(Supplied entries begins)
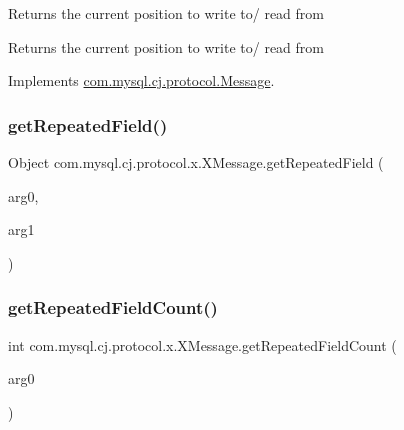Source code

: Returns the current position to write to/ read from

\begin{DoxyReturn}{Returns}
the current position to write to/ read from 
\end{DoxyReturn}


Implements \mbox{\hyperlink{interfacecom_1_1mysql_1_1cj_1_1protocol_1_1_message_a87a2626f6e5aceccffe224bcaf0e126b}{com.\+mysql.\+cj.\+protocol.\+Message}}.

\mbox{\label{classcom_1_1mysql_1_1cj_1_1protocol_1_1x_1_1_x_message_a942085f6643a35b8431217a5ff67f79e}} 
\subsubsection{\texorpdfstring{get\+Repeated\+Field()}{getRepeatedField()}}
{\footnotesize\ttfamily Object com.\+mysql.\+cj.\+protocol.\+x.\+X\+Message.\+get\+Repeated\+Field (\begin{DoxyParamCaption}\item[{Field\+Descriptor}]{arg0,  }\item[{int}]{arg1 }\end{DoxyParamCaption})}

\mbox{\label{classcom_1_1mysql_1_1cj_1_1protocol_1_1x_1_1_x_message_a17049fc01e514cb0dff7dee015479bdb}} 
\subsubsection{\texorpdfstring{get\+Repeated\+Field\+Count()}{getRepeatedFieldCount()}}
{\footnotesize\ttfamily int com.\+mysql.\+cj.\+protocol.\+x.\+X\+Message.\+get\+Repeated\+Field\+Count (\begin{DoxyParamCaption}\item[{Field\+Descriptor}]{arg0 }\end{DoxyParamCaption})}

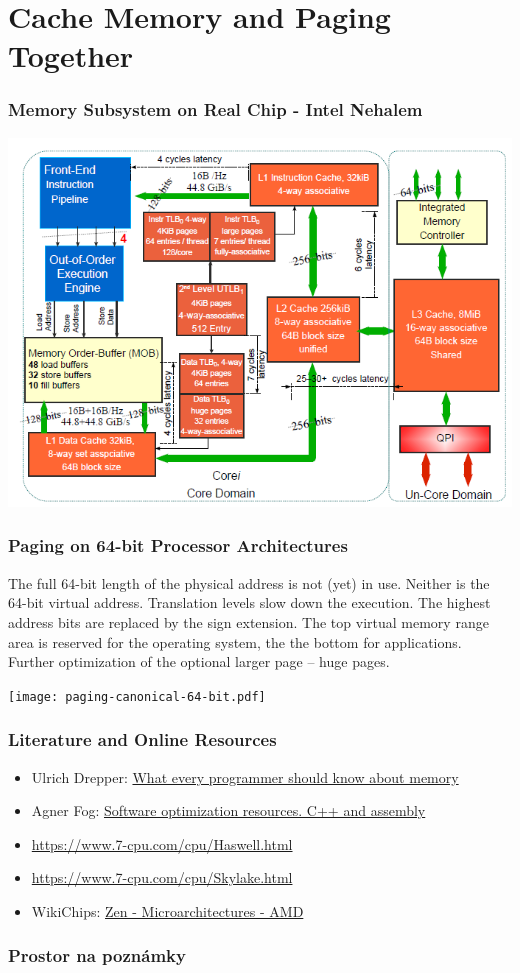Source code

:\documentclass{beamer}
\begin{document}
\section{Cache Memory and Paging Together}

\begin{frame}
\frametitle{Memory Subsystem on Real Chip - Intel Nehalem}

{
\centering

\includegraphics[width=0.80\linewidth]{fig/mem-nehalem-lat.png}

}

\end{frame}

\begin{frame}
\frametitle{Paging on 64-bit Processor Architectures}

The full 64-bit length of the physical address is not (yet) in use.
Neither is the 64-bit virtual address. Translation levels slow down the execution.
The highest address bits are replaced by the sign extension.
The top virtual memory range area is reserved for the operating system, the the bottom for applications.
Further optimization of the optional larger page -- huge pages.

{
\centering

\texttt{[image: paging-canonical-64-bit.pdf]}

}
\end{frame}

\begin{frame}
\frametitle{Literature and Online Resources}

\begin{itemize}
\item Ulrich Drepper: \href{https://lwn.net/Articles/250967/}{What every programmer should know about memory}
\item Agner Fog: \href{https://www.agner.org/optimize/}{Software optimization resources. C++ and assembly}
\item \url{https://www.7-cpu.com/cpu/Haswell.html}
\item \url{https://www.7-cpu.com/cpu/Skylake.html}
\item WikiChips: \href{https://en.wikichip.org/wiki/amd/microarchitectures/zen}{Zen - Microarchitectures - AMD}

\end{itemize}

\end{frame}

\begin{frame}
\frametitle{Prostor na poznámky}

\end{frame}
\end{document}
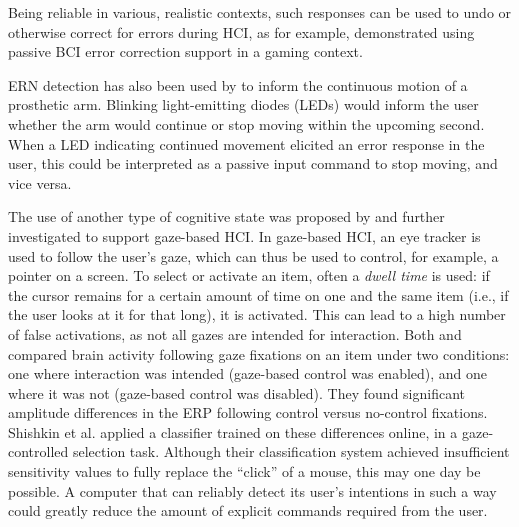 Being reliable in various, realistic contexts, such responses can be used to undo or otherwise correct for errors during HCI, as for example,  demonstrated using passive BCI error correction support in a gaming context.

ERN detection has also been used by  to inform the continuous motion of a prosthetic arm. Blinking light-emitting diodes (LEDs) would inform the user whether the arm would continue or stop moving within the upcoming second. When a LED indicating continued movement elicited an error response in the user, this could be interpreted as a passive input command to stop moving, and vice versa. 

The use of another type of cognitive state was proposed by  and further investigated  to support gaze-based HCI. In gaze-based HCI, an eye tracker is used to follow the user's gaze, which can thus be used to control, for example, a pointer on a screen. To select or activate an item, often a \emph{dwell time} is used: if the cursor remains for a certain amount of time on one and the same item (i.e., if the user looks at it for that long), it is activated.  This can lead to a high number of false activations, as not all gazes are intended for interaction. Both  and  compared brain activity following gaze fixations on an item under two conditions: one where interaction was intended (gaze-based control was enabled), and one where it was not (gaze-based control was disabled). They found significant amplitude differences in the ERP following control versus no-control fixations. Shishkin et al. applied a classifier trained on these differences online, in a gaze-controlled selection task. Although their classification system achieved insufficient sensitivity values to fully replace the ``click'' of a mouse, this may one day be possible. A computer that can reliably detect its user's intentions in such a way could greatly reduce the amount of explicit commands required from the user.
(Supplied entries ends)
Apart from the images, print all the material above exactly as given.

Source code

: Returns the current position to write to/ read from

\begin{DoxyReturn}{Returns}
the current position to write to/ read from 
\end{DoxyReturn}


Implements \mbox{\hyperlink{interfacecom_1_1mysql_1_1cj_1_1protocol_1_1_message_a87a2626f6e5aceccffe224bcaf0e126b}{com.\+mysql.\+cj.\+protocol.\+Message}}.

\mbox{\label{classcom_1_1mysql_1_1cj_1_1protocol_1_1x_1_1_x_message_a942085f6643a35b8431217a5ff67f79e}} 
\subsubsection{\texorpdfstring{get\+Repeated\+Field()}{getRepeatedField()}}
{\footnotesize\ttfamily Object com.\+mysql.\+cj.\+protocol.\+x.\+X\+Message.\+get\+Repeated\+Field (\begin{DoxyParamCaption}\item[{Field\+Descriptor}]{arg0,  }\item[{int}]{arg1 }\end{DoxyParamCaption})}

\mbox{\label{classcom_1_1mysql_1_1cj_1_1protocol_1_1x_1_1_x_message_a17049fc01e514cb0dff7dee015479bdb}} 
\subsubsection{\texorpdfstring{get\+Repeated\+Field\+Count()}{getRepeatedFieldCount()}}
{\footnotesize\ttfamily int com.\+mysql.\+cj.\+protocol.\+x.\+X\+Message.\+get\+Repeated\+Field\+Count (\begin{DoxyParamCaption}\item[{Field\+Descriptor}]{arg0 }\end{DoxyParamCaption})}

Source code

:\documentclass{beamer}
\begin{document}
\section{Cache Memory and Paging Together}

\begin{frame}
\frametitle{Memory Subsystem on Real Chip - Intel Nehalem}

{
\centering

\includegraphics[width=0.80\linewidth]{fig/mem-nehalem-lat.png}

}

\end{frame}

\begin{frame}
\frametitle{Paging on 64-bit Processor Architectures}

The full 64-bit length of the physical address is not (yet) in use.
Neither is the 64-bit virtual address. Translation levels slow down the execution.
The highest address bits are replaced by the sign extension.
The top virtual memory range area is reserved for the operating system, the the bottom for applications.
Further optimization of the optional larger page -- huge pages.

{
\centering

\texttt{[image: paging-canonical-64-bit.pdf]}

}
\end{frame}

\begin{frame}
\frametitle{Literature and Online Resources}

\begin{itemize}
\item Ulrich Drepper: \href{https://lwn.net/Articles/250967/}{What every programmer should know about memory}
\item Agner Fog: \href{https://www.agner.org/optimize/}{Software optimization resources. C++ and assembly}
\item \url{https://www.7-cpu.com/cpu/Haswell.html}
\item \url{https://www.7-cpu.com/cpu/Skylake.html}
\item WikiChips: \href{https://en.wikichip.org/wiki/amd/microarchitectures/zen}{Zen - Microarchitectures - AMD}

\end{itemize}

\end{frame}

\begin{frame}
\frametitle{Prostor na poznámky}

\end{frame}
\end{document}
 Being reliable in various, realistic contexts, such responses can be used to undo or otherwise correct for errors during HCI, as for example,  demonstrated using passive BCI error correction support in a gaming context.

ERN detection has also been used by  to inform the continuous motion of a prosthetic arm. Blinking light-emitting diodes (LEDs) would inform the user whether the arm would continue or stop moving within the upcoming second. When a LED indicating continued movement elicited an error response in the user, this could be interpreted as a passive input command to stop moving, and vice versa. 

The use of another type of cognitive state was proposed by  and further investigated  to support gaze-based HCI. In gaze-based HCI, an eye tracker is used to follow the user's gaze, which can thus be used to control, for example, a pointer on a screen. To select or activate an item, often a \emph{dwell time} is used: if the cursor remains for a certain amount of time on one and the same item (i.e., if the user looks at it for that long), it is activated.  This can lead to a high number of false activations, as not all gazes are intended for interaction. Both  and  compared brain activity following gaze fixations on an item under two conditions: one where interaction was intended (gaze-based control was enabled), and one where it was not (gaze-based control was disabled). They found significant amplitude differences in the ERP following control versus no-control fixations. Shishkin et al. applied a classifier trained on these differences online, in a gaze-controlled selection task. Although their classification system achieved insufficient sensitivity values to fully replace the ``click'' of a mouse, this may one day be possible. A computer that can reliably detect its user's intentions in such a way could greatly reduce the amount of explicit commands required from the user.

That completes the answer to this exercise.